Por: Eduardo Aristizábal Peláez
Lo que más hacemos en la vida es respirar y después, comunicarnos. Los alemanes dicen que el 87 % de los ingresos de una persona en su vida laboral, son directamente proporcionales a la capacidad de comunicar. El manejo y la perfección de la capacidad de comunicarnos se logran por la práctica permanente, sistemática a cargo de un orientador. Una de las escuelas más famosas a través de la historia, en esta práctica, fue la romana.
En las primeras escuelas de retórica en Roma enseñaban a los alumnos a expresarse con soltura, a adornar su estilo y a buscar las figuras retóricas más ventajosas. Hacían prácticas permanentes de declamación sobre temas generales, pero no era lo suficiente. El joven romano aprendió básicamente desde la tribuna asistiendo continuamente a las sesiones del Foro y observando a los grandes oradores.
En el 95 a de C. Polio abrió una escuela de la cual excluyó el griego y a la retórica le agregó un trabajo práctico que consistía en una imitación de las discusiones políticas del Foro o de procesos judiciales, cuyo fin era preparar futuros oradores.
Más tarde, en el año 92 a. de C. Craso, fue nombrado Censor y cerro todas esas escuelas, pero una vez se retiró, otros retóricos de mayor calidad, reabrieron las escuelas latinas con notables oradores como maestros, con la misma calidad de antes.
La primera educación de los jóvenes romanos en el siglo de Augusto comprendía lectura, gramática, comentarios de autores latinos, griegos, geometría, música y danzas y después de salir de éste tipo de capacitación, los jóvenes ingresaban a las escuelas de los retóricos para recibir una enseñanza más profunda y más completa. Asistían escolares entre 13 y 16 años
Sin embargo los maestros más importantes, aquellos que además eran abogados, solamente admitían en sus clases a aquellos adolescentes que ya habían, pasado por las manos de otros retóricos, ya que este era el mayor grado de la enseñanza y con la elocuencia, los jóvenes paralelamente aprendían historia, filosofía y jurisprudencia con reconocidos especialistas. A éstas escuelas asistían los extranjeros, los curiosos, los abogados que todavía litigaban en el foro e inclusive algunas personas que habían abandonado la carrera de la oratoria.

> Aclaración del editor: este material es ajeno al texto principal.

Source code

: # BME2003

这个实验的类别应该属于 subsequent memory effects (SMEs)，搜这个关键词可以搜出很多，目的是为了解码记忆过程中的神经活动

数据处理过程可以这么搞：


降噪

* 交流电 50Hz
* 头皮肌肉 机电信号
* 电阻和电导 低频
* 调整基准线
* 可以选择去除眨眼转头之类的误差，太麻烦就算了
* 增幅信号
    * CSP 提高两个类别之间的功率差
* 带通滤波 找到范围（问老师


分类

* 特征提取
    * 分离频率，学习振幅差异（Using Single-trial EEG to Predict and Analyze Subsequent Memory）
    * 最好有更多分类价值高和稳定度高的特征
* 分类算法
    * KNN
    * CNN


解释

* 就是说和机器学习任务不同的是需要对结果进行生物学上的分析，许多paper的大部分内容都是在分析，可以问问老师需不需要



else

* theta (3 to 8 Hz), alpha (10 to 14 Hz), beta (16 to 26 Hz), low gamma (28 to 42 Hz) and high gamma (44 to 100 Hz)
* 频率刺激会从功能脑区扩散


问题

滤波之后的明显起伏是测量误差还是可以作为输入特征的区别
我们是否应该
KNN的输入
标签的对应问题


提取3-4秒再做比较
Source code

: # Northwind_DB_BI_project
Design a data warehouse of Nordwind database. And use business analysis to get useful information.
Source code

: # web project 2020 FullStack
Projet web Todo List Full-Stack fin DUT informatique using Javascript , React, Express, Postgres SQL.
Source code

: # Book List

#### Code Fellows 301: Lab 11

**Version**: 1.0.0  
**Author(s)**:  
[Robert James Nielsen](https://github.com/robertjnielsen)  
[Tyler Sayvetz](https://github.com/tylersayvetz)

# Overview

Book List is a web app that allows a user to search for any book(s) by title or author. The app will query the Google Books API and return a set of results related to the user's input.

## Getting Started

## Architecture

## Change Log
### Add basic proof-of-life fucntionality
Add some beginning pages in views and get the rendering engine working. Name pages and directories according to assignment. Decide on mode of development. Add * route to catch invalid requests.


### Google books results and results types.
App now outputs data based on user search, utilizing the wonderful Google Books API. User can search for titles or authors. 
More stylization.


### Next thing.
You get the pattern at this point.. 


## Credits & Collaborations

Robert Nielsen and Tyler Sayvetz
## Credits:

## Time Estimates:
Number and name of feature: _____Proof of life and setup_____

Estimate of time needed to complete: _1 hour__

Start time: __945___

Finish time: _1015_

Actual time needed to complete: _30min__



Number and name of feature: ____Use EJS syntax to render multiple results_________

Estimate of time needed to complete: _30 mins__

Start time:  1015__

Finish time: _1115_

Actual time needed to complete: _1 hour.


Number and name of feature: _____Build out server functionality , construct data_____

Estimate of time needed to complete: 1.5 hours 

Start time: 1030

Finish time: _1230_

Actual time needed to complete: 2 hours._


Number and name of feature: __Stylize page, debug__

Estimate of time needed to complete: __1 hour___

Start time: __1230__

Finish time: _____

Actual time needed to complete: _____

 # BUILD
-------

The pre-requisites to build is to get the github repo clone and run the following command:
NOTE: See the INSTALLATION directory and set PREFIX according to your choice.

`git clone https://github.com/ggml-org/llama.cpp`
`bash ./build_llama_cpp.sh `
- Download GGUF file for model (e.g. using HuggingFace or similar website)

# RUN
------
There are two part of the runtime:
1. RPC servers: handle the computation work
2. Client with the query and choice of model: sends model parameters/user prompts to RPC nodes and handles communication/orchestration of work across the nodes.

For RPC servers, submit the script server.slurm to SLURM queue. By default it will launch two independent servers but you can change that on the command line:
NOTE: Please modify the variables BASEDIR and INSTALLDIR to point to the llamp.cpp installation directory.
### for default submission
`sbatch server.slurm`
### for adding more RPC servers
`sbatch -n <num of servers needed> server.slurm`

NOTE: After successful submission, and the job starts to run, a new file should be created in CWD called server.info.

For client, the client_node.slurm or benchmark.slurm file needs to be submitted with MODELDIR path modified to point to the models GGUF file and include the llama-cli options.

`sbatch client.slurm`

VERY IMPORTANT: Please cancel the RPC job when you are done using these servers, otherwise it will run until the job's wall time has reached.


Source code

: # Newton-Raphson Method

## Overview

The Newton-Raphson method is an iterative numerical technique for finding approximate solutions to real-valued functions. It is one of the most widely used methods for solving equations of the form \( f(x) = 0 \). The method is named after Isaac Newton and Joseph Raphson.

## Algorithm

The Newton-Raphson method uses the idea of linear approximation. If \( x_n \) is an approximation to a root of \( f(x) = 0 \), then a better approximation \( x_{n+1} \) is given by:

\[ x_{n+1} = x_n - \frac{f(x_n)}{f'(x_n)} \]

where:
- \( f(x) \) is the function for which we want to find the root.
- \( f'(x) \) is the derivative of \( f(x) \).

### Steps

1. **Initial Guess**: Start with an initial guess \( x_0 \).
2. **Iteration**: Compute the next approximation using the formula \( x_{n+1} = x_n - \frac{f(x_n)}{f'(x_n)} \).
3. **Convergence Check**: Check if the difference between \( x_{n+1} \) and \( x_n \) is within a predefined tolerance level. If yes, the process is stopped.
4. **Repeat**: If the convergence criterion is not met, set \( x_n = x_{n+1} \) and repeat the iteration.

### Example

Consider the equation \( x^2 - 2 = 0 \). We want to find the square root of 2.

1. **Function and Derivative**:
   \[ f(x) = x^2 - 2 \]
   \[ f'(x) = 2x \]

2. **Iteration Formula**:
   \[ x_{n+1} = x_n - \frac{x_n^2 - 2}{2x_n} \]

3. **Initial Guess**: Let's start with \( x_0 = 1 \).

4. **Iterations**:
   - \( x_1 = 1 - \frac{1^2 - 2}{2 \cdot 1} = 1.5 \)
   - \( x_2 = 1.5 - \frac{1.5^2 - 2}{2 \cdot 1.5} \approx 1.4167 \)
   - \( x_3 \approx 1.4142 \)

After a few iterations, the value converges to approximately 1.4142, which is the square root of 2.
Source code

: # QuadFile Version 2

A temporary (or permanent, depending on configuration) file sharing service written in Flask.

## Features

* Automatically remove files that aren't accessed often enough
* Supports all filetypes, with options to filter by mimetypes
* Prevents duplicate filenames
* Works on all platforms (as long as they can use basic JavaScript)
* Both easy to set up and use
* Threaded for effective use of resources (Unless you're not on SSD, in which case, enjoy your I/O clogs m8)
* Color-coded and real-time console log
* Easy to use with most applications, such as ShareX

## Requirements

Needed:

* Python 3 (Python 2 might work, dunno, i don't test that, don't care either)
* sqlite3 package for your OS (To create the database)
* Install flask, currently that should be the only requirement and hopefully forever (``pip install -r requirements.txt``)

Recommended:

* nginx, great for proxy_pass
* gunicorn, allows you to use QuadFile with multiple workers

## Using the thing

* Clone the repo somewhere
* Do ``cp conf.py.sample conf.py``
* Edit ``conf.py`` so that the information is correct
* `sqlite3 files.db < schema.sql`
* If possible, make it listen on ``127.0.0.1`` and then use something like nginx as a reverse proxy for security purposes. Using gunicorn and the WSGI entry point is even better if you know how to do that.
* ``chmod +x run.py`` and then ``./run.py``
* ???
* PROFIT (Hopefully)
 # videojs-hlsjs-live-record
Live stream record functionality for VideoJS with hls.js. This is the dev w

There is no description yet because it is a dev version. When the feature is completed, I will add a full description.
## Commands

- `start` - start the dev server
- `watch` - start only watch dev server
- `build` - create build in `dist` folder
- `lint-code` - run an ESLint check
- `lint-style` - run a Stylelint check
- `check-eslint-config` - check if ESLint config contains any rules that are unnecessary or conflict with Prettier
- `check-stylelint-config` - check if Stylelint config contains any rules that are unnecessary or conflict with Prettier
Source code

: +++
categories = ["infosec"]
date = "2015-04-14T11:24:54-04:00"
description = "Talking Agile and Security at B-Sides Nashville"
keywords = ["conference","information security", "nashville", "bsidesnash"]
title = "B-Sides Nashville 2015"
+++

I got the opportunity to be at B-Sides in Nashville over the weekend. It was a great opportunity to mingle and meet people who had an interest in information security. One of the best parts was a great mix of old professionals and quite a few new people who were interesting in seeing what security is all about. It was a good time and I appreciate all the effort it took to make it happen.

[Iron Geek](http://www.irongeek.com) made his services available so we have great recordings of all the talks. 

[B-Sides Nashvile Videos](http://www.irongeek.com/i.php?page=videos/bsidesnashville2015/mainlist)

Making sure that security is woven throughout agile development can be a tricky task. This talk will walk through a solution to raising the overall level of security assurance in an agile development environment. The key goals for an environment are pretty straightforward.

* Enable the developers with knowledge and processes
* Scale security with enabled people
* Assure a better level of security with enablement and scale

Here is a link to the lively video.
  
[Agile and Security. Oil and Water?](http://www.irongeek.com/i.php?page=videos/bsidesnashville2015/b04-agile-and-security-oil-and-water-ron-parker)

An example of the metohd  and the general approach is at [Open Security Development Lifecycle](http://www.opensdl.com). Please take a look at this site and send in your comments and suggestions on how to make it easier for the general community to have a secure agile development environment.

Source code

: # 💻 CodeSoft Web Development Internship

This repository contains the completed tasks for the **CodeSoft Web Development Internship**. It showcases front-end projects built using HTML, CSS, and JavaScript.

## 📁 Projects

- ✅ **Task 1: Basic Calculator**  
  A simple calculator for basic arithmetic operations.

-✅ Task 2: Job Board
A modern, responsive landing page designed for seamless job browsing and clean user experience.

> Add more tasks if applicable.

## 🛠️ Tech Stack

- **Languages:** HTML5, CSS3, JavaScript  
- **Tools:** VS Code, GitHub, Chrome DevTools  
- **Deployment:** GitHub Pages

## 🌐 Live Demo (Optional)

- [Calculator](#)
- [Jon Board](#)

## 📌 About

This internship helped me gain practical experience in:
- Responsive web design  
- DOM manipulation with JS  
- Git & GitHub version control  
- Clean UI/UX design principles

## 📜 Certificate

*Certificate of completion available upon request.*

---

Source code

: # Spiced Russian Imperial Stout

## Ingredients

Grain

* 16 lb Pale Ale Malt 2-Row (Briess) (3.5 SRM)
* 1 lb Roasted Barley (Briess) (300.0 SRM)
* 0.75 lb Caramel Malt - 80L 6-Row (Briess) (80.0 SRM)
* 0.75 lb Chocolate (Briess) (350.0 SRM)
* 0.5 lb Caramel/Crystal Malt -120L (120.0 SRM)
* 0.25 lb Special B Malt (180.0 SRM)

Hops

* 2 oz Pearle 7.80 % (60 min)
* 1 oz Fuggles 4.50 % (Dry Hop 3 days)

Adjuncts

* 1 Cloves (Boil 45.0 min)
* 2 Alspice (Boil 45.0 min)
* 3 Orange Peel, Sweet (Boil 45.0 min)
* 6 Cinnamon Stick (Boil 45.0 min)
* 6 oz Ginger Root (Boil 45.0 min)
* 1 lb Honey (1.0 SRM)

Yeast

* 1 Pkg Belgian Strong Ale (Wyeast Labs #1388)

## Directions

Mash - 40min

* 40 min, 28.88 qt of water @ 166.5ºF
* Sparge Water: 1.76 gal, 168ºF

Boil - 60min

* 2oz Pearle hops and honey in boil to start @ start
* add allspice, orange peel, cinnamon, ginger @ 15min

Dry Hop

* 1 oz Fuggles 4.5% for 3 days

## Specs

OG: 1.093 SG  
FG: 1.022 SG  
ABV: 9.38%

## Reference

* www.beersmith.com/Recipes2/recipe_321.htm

El maestro proponía un tema para ser controvertido, indicando cuales eran los puntos en los cuales se debía insistir. Los jóvenes analizaban los argumentos de la acusación o de la defensa y en algunas casos las dos posiciones de la controversia y posteriormente escribían su propio discurso que además memorizaban. Un día determinado los alumnos declamaban su discurso y eran sus propios compañeros quienes condenaban o aplaudían de acuerdo con el desempeño de cada uno. Posteriormente venía la corrección por parte del maestro de retórica quien hacía las observaciones y recitaba su propio discurso como modelo. Nunca es tarde: imitémoslos.